The software we use to access information has become more sophisticated as the web has evolved over the years. With the advent of smartphones and tablets have come some potent tools that make the internet available to anyone.
However, the software can only get us halfway towards the purpose of a fully open, accessible web as one size fits all is not always true with the internet. To ensure disabled users enjoy a complete web surfing experience, website designers must place accessibility at the core of their design.
While there are many standards that web development teams can comply with to build their digital products as accessible as possible, obvious web accessibility issues continue, preventing a large extent of the world’s population from having even access to online information.
According to the World Health Organization, roughly 15pc of the world’s population are with some form of disability. Also, about 3pc of this group encounter significant difficulties in functioning.
Legislation such as the Disability Discrimination Act to the Disability Equality Duty, there is plenty of guidance available which speaks about the precise recommendations in the form of the Web Content Accessibility Guidelines (WCAG) 2.0. There is even an enforcing body, the Equality and Human Rights Commission, which looks after the keystrokes.
Web Accessibility is vital
The UK Office of National Statistics estimated in 2011 about 4.25 million disabled people in the nation have never used the internet, which is more than one-third of all of the disabled adults in the country. As obvious as it sounds, disabled people don’t find it easy to access information over the internet or navigate through e-commerce sites.
Web developers today see the web accessibility standards as a compliance exercise, but what actually should matter is the ‘true usability’. To be more precise, ‘true-usability’ denotes equal access to all transactions, content, and merchandise on a website, notwithstanding one’s disability or challenges.
Two Principal Approaches Have Been Adopted to Try to Change the Situation.
The first is to raise awareness amongst web developers by improving the understanding and skill set of web teams. Guidelines such as WCAG 2.0 and organizations such as OneVoice for Accessible ICT Coalition are making enormous strides in this area.
So with that in place, there are several ways to assure that you are doing your best to create an accessible website. Here are a few simple, practical tips for implementing when creating a disability-friendly site.
- Using of Alt Tags – The little words which pop-up are called alt-tags when you hover your mouse over an image on a website. For someone who has a visual impairment and uses a screen reader (which is a commonly used software program that reads text on a website out loud), the alt tags are read loudly and are the only way a user identifies what the image is.
Designers should consider the alt tags seriously and use them as a chance to depict the image literally. For instance, if it’s a picture of a person, write his or her name. If it is of an object, use a couple of words to describe the same (such as “pile of bricks” or “bookshelf”).
- Subtitles and Transcripts – If you make web content that regularly includes videos, try to give subtitles — mainly if you’re producing the bulk of your video content.

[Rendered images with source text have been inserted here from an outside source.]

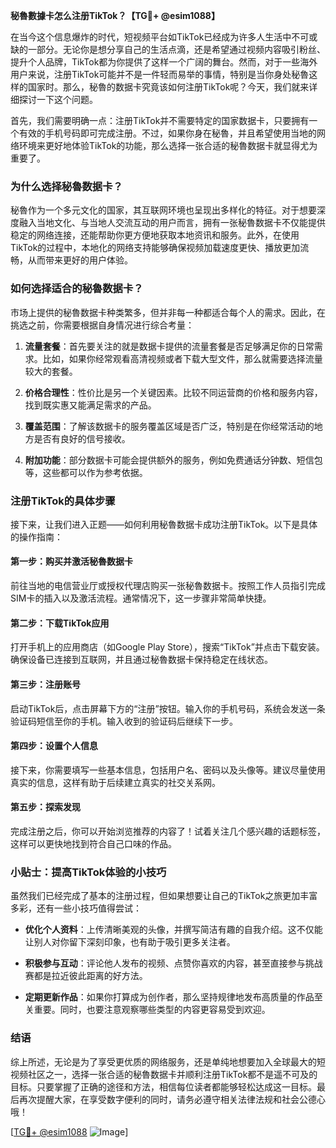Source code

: **秘魯數據卡怎么注册TikTok？【TG💪+ @esim1088】**

在当今这个信息爆炸的时代，短视频平台如TikTok已经成为许多人生活中不可或缺的一部分。无论你是想分享自己的生活点滴，还是希望通过视频内容吸引粉丝、提升个人品牌，TikTok都为你提供了这样一个广阔的舞台。然而，对于一些海外用户来说，注册TikTok可能并不是一件轻而易举的事情，特别是当你身处秘魯这样的国家时。那么，秘魯的数据卡究竟该如何注册TikTok呢？今天，我们就来详细探讨一下这个问题。

首先，我们需要明确一点：注册TikTok并不需要特定的国家数据卡，只要拥有一个有效的手机号码即可完成注册。不过，如果你身在秘魯，并且希望使用当地的网络环境来更好地体验TikTok的功能，那么选择一张合适的秘魯数据卡就显得尤为重要了。

### **为什么选择秘魯数据卡？**

秘魯作为一个多元文化的国家，其互联网环境也呈现出多样化的特征。对于想要深度融入当地文化、与当地人交流互动的用户而言，拥有一张秘魯数据卡不仅能提供稳定的网络连接，还能帮助你更方便地获取本地资讯和服务。此外，在使用TikTok的过程中，本地化的网络支持能够确保视频加载速度更快、播放更加流畅，从而带来更好的用户体验。

### **如何选择适合的秘魯数据卡？**

市场上提供的秘魯数据卡种类繁多，但并非每一种都适合每个人的需求。因此，在挑选之前，你需要根据自身情况进行综合考量：

1. **流量套餐**：首先要关注的就是数据卡提供的流量套餐是否足够满足你的日常需求。比如，如果你经常观看高清视频或者下载大型文件，那么就需要选择流量较大的套餐。
   
2. **价格合理性**：性价比是另一个关键因素。比较不同运营商的价格和服务内容，找到既实惠又能满足需求的产品。

3. **覆盖范围**：了解该数据卡的服务覆盖区域是否广泛，特别是在你经常活动的地方是否有良好的信号接收。

4. **附加功能**：部分数据卡可能会提供额外的服务，例如免费通话分钟数、短信包等，这些都可以作为参考依据。

### **注册TikTok的具体步骤**

接下来，让我们进入正题——如何利用秘魯数据卡成功注册TikTok。以下是具体的操作指南：

#### **第一步：购买并激活秘魯数据卡**
前往当地的电信营业厅或授权代理店购买一张秘魯数据卡。按照工作人员指引完成SIM卡的插入以及激活流程。通常情况下，这一步骤非常简单快捷。

#### **第二步：下载TikTok应用**
打开手机上的应用商店（如Google Play Store），搜索“TikTok”并点击下载安装。确保设备已连接到互联网，并且通过秘魯数据卡保持稳定在线状态。

#### **第三步：注册账号**
启动TikTok后，点击屏幕下方的“注册”按钮。输入你的手机号码，系统会发送一条验证码短信至你的手机。输入收到的验证码后继续下一步。

#### **第四步：设置个人信息**
接下来，你需要填写一些基本信息，包括用户名、密码以及头像等。建议尽量使用真实的信息，这样有助于后续建立真实的社交关系网。

#### **第五步：探索发现**
完成注册之后，你可以开始浏览推荐的内容了！试着关注几个感兴趣的话题标签，这样可以更快地找到符合自己口味的作品。

### **小贴士：提高TikTok体验的小技巧**

虽然我们已经完成了基本的注册过程，但如果想要让自己的TikTok之旅更加丰富多彩，还有一些小技巧值得尝试：

- **优化个人资料**：上传清晰美观的头像，并撰写简洁有趣的自我介绍。这不仅能让别人对你留下深刻印象，也有助于吸引更多关注者。
  
- **积极参与互动**：评论他人发布的视频、点赞你喜欢的内容，甚至直接参与挑战赛都是拉近彼此距离的好方法。
  
- **定期更新作品**：如果你打算成为创作者，那么坚持规律地发布高质量的作品至关重要。同时，也要注意观察哪些类型的内容更容易受到欢迎。

### **结语**

综上所述，无论是为了享受更优质的网络服务，还是单纯地想要加入全球最大的短视频社区之一，选择一张合适的秘魯数据卡并顺利注册TikTok都不是遥不可及的目标。只要掌握了正确的途径和方法，相信每位读者都能够轻松达成这一目标。最后再次提醒大家，在享受数字便利的同时，请务必遵守相关法律法规和社会公德心哦！

[[TG💪+ @esim1088](https://t.me/s/esim1088) ![Image](https://i.postimg.cc/4NQfJmqS/Snipaste-2025-05-13-00-14-12.png)]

Popular video hosting sites such as YouTube have their own set of tools that enable users to add subtitles to their clips.
Making a transcription of the online video is an incredibly helpful resource for users who are otherwise abled.

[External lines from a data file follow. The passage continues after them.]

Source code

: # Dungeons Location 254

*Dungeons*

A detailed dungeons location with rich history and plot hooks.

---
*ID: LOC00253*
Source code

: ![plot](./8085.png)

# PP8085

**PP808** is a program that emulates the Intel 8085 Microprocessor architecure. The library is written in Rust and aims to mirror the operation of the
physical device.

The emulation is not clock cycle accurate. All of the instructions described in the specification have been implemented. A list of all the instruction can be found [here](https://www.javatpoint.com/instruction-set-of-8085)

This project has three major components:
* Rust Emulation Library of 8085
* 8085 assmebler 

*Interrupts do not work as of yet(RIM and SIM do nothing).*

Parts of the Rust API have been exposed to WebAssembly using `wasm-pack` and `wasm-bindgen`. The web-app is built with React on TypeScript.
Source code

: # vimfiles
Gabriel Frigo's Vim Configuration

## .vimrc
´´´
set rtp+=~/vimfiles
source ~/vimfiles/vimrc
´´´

- Utilize Color Control – Practising smart colour contrasts, and choices is one of the most useful ways for a website with any form of audience. Designers should shun pairing garish colours in the site and be cautious of using blue, yellow, and green next to one another (this is particularly difficult for colourblind people). Black text over a white background is the usual ideal practice because it’s readable for most audiences.
- Put Periods in Abbreviations – If you’re abridging something in HTML, make sure to put periods in between each letter. For instance, if you’re referencing the Central Intelligence Agency, it is essential to write it as C.I.A. rather than CIA. A screen reader will fail to recognize the abbreviation without periods and in place, will read it out phonetically as a word (C-I-A will be read as “CIA”).
- Get Clickable – For users who are challenged with mobility problems, it can be challenging to click on small items within a short clickable range. It’s like trying to nail a bull’s eye every single time they play a game of darts. Give the clickable item a more extensive range so the user can click on it within the item’s general area.
There are loads of available guides for how to create this in code, such as the one from how-to from Webcredible. Keyboard navigation is the least understood accessibility issue but should be the most common one to mitigate.
- Testing an Accessible website – The best way to test your structure and content of the website is to have a screen reader read the pages out like ChromeVox and Fire Vox. For testing the code, the use of a toolbar, including the Accessibility Evaluation Toolbar for Firefox and the Web Accessibility Toolbar for the Opera browser, can be helpful. Desktop tools are less common, but one of the most original Windows applications is EveryEye, a simple program that shows how the website would appear to someone with vision impairment.
Accessibility is a crucial aspect of good web design, and fortunately, the current web design trends encourage responsive layouts and large fonts which can adapt themselves to all different kinds of output devices (such as laptops, tablet computers, smartphones and even TVs).